Weil der Hintergrund von Krasners zögerlicher Haltung auch die Befürchtung gewesen sein könnte, dass Mumias Berufungsverfahren zum Präzedenzfall für hunderte, wenn nicht tausende ähnlich gelagerter Fälle werden könnte, stellte Tucker klar, dass die Herstellung von Gerechtigkeit sowohl in jedem Einzelfall als auch in der Gesamtheit der Fälle alternativlos sei.
Am 17. April veröffentlichte Larry Krasner eine Pressemitteilung, in der er erklärte, dass er keine Einwände mehr gegen ein Revisionsverfahren im Fall Mumia Abu-Jamals habe. Es könnte – so dessen Anwältin Judith Ritter – schon in wenigen Monaten eröffnet werden.
Das stellt zwar einen entscheidenden Erfolg für Abu-Jamal und seine weltweite Unterstützerbewegung dar, in den sich allerdings Wermutstropfen mischen. Der seit 37 Jahren einsitzende Gefangene, der eben fünfundsechzig Jahre alt wurde, leidet unter einer offenbar rasch voranschreitenden Augenkrankheit: Er hat zwei verschiedene Glaukome, eine Glaskörperablösung und eine Linsentrübung. Diese Symptome, die von der für seine medizinische Versorgung zuständigen privaten Gefängnisbehörde nicht behandelt wurden, hinderten Abu-Jamal wochenlang am Lesen, und es ist zu befürchten, dass er – sollte er noch lange in Haft bleiben – in wenigen Jahren völlig erblindet. Die Unterstützerbewegung fordert daher seine sofortige Freilassung – wenn nicht anders möglich auch unter Auflagen.

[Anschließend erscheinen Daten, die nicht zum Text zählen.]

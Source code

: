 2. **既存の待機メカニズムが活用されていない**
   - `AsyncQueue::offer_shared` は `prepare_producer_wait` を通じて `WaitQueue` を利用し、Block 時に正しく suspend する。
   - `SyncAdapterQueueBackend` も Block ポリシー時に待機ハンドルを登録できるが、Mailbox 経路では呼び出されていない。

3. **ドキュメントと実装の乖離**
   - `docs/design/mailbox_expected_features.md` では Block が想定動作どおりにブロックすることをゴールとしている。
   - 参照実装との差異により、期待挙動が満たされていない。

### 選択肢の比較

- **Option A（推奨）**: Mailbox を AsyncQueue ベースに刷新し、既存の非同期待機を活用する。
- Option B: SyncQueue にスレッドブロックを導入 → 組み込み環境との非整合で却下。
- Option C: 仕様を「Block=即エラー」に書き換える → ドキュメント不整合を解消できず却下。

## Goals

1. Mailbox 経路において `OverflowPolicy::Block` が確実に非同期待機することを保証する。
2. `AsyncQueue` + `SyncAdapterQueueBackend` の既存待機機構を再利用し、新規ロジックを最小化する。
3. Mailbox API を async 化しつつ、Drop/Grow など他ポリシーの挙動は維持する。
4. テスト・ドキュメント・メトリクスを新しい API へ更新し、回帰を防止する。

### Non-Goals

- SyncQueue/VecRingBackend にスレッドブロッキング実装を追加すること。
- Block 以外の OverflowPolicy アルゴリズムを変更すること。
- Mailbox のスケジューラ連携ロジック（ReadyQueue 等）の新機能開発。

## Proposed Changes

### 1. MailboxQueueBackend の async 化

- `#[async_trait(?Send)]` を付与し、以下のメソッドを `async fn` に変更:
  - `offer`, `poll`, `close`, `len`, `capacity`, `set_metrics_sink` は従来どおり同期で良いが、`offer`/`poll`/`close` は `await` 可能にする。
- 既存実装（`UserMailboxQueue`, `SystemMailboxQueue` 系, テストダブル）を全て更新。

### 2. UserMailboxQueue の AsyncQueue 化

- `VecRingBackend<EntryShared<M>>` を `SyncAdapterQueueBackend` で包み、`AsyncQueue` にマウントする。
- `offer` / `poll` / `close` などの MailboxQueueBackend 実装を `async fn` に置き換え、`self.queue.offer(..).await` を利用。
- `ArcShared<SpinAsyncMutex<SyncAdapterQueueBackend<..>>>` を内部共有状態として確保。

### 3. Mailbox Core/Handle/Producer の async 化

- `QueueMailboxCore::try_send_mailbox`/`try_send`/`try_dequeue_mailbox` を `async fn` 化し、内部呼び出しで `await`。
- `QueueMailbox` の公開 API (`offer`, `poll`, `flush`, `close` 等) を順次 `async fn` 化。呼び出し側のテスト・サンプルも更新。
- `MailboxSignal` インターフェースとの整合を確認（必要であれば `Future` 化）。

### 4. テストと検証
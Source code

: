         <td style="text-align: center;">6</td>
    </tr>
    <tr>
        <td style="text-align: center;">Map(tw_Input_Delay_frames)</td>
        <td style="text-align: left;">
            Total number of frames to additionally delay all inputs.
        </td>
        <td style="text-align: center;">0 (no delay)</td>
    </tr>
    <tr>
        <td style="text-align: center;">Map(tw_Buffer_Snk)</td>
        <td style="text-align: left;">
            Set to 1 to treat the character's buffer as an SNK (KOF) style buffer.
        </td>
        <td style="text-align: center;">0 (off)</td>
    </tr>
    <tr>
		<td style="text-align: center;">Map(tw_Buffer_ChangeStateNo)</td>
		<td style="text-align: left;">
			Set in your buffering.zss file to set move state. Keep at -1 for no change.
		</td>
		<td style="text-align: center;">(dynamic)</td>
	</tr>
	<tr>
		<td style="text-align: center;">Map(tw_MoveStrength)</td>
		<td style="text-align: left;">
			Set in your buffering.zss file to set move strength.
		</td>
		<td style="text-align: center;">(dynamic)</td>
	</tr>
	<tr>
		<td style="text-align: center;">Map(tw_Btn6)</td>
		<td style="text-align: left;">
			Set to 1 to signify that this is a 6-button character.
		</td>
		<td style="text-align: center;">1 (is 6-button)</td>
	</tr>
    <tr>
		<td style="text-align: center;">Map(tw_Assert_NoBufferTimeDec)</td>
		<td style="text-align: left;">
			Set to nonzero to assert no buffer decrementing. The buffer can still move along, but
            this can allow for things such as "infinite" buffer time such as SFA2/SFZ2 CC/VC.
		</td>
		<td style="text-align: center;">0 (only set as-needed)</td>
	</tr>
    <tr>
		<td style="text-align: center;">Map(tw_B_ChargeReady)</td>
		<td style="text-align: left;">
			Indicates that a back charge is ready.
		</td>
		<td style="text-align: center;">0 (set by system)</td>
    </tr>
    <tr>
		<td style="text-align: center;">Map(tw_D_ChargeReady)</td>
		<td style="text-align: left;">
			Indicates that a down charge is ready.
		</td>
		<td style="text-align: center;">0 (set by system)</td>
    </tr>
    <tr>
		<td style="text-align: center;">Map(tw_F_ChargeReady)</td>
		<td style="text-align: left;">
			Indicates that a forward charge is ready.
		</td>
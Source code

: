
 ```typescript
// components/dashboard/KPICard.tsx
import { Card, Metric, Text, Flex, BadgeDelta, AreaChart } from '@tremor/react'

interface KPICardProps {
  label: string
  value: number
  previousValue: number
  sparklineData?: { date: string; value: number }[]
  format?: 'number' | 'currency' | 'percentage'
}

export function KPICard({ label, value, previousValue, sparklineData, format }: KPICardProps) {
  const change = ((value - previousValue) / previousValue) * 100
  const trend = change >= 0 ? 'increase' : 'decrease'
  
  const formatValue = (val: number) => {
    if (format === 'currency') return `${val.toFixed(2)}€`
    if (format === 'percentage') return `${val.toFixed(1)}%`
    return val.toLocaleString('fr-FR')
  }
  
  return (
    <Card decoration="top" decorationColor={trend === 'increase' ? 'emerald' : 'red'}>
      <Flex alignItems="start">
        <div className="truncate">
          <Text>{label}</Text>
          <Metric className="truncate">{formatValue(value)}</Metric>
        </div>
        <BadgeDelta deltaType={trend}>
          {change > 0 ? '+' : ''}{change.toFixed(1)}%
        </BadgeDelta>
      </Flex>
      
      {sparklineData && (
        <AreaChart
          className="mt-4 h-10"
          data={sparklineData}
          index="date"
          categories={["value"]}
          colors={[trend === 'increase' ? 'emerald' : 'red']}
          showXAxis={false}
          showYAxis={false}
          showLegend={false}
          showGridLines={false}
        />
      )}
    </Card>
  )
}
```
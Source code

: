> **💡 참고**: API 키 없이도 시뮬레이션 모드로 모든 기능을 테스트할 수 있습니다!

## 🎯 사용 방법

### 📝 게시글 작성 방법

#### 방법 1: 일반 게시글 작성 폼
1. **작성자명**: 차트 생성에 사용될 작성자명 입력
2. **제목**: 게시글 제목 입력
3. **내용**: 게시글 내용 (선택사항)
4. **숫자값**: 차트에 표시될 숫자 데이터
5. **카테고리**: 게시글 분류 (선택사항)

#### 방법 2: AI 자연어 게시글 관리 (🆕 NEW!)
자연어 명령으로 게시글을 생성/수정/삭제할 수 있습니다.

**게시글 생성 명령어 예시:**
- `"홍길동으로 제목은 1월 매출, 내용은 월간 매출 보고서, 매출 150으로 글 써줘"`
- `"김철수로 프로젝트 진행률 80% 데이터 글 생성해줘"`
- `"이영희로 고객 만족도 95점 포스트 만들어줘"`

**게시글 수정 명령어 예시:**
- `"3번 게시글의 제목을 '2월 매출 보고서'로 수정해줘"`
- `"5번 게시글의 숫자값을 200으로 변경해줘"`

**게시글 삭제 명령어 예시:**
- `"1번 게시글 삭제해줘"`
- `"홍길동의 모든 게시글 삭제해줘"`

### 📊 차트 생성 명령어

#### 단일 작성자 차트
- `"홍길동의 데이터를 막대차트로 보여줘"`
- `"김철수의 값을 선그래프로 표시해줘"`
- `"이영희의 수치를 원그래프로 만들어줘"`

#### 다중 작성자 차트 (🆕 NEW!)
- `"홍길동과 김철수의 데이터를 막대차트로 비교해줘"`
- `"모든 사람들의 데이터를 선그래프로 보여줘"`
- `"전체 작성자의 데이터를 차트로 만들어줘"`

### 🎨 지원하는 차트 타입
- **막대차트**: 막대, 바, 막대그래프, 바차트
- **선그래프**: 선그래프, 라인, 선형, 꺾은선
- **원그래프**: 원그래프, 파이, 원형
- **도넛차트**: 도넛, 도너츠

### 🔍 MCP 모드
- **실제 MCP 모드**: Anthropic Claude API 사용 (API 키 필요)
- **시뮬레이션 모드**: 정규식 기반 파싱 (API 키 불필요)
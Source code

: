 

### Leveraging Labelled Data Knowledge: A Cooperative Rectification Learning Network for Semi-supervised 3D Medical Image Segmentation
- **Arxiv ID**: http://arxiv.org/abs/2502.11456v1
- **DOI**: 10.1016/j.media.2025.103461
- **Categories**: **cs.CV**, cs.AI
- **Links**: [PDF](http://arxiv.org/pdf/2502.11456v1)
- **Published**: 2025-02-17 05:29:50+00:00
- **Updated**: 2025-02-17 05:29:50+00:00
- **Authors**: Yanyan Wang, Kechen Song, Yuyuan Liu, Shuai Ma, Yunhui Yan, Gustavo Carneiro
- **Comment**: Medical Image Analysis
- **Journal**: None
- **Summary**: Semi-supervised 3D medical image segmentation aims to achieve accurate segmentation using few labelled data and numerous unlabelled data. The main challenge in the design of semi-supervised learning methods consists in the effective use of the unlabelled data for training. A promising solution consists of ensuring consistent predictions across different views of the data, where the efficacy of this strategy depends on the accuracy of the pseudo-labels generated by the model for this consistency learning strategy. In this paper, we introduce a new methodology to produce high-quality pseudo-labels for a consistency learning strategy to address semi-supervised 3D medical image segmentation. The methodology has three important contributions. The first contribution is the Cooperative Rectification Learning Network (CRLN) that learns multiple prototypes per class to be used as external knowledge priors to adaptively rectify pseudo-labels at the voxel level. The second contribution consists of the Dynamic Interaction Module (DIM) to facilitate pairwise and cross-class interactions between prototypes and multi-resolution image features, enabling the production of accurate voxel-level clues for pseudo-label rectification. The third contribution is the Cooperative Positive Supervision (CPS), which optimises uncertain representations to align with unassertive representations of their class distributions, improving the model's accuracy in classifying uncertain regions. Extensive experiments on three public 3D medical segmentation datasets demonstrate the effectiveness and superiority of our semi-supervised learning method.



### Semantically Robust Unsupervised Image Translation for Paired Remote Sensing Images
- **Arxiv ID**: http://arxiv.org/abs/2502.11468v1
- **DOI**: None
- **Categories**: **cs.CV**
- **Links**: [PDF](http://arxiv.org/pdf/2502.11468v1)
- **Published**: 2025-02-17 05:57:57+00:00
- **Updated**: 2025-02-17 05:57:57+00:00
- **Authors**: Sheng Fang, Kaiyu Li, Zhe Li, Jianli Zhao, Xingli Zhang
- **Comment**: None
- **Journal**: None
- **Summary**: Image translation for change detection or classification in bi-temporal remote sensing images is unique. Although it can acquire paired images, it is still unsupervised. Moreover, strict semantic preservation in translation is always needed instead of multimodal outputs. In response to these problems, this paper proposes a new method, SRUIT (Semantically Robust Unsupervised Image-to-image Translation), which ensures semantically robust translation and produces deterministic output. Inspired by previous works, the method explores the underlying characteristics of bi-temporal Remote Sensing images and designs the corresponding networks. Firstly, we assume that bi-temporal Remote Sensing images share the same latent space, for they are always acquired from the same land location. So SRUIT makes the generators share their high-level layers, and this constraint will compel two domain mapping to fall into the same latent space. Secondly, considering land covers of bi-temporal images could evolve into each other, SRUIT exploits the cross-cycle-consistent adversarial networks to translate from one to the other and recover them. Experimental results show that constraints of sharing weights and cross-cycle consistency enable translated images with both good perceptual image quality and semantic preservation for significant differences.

Eine solche Lösung könnte sich letztlich für die Justiz von Pennsylvania als zweckmäßiger erweisen als ein neuer Prozess, in dem zwangsläufig ihr langjähriges Versagen im Falle Mumia Abu-Jamals offenkundig würde, was tatsächlich viele andere Revisionsverfahren nach sich ziehen könnte. Von Abu-Jamal allerdings ist nicht zu erwarten, dass er auf so ein Revisionsverfahren verzichtet. Schließlich konnte er 2017 mit der Erkämpfung der lange ebenfalls verweigerten medizinischen Behandlung seiner Hepatitis-C-Erkrankung erwirken, dass auch rund 7000 anderen Gefangenen im Bundesstaat das Recht auf die sehr teuren Medikamente zugesprochen wurde.